◆ Work instruction:
Please state how many lines of the records below contain the word "String". Give the number and nothing else.

◆ Material for this task:
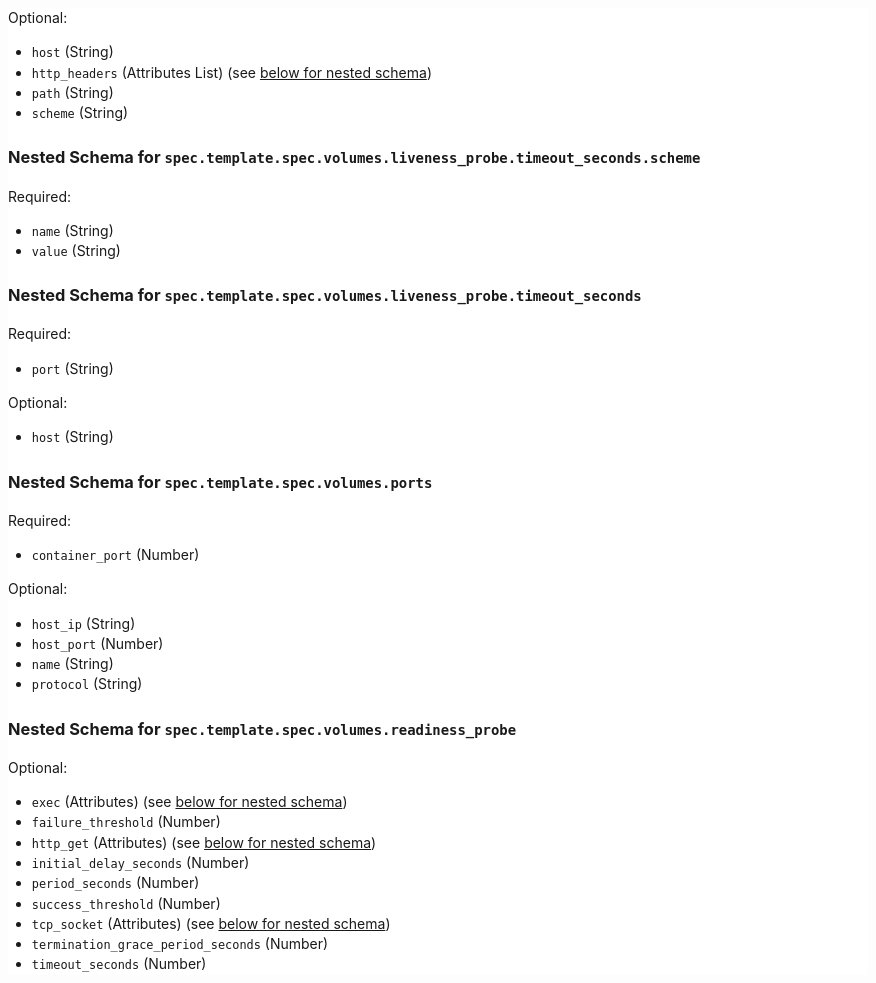 Optional:

- `host` (String)
- `http_headers` (Attributes List) (see [below for nested schema](#nestedatt--spec--template--spec--volumes--liveness_probe--timeout_seconds--http_headers))
- `path` (String)
- `scheme` (String)

<a id="nestedatt--spec--template--spec--volumes--liveness_probe--timeout_seconds--http_headers"></a>
### Nested Schema for `spec.template.spec.volumes.liveness_probe.timeout_seconds.scheme`

Required:

- `name` (String)
- `value` (String)



<a id="nestedatt--spec--template--spec--volumes--liveness_probe--tcp_socket"></a>
### Nested Schema for `spec.template.spec.volumes.liveness_probe.timeout_seconds`

Required:

- `port` (String)

Optional:

- `host` (String)



<a id="nestedatt--spec--template--spec--volumes--ports"></a>
### Nested Schema for `spec.template.spec.volumes.ports`

Required:

- `container_port` (Number)

Optional:

- `host_ip` (String)
- `host_port` (Number)
- `name` (String)
- `protocol` (String)


<a id="nestedatt--spec--template--spec--volumes--readiness_probe"></a>
### Nested Schema for `spec.template.spec.volumes.readiness_probe`

Optional:

- `exec` (Attributes) (see [below for nested schema](#nestedatt--spec--template--spec--volumes--readiness_probe--exec))
- `failure_threshold` (Number)
- `http_get` (Attributes) (see [below for nested schema](#nestedatt--spec--template--spec--volumes--readiness_probe--http_get))
- `initial_delay_seconds` (Number)
- `period_seconds` (Number)
- `success_threshold` (Number)
- `tcp_socket` (Attributes) (see [below for nested schema](#nestedatt--spec--template--spec--volumes--readiness_probe--tcp_socket))
- `termination_grace_period_seconds` (Number)
- `timeout_seconds` (Number)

◆ Task response:
10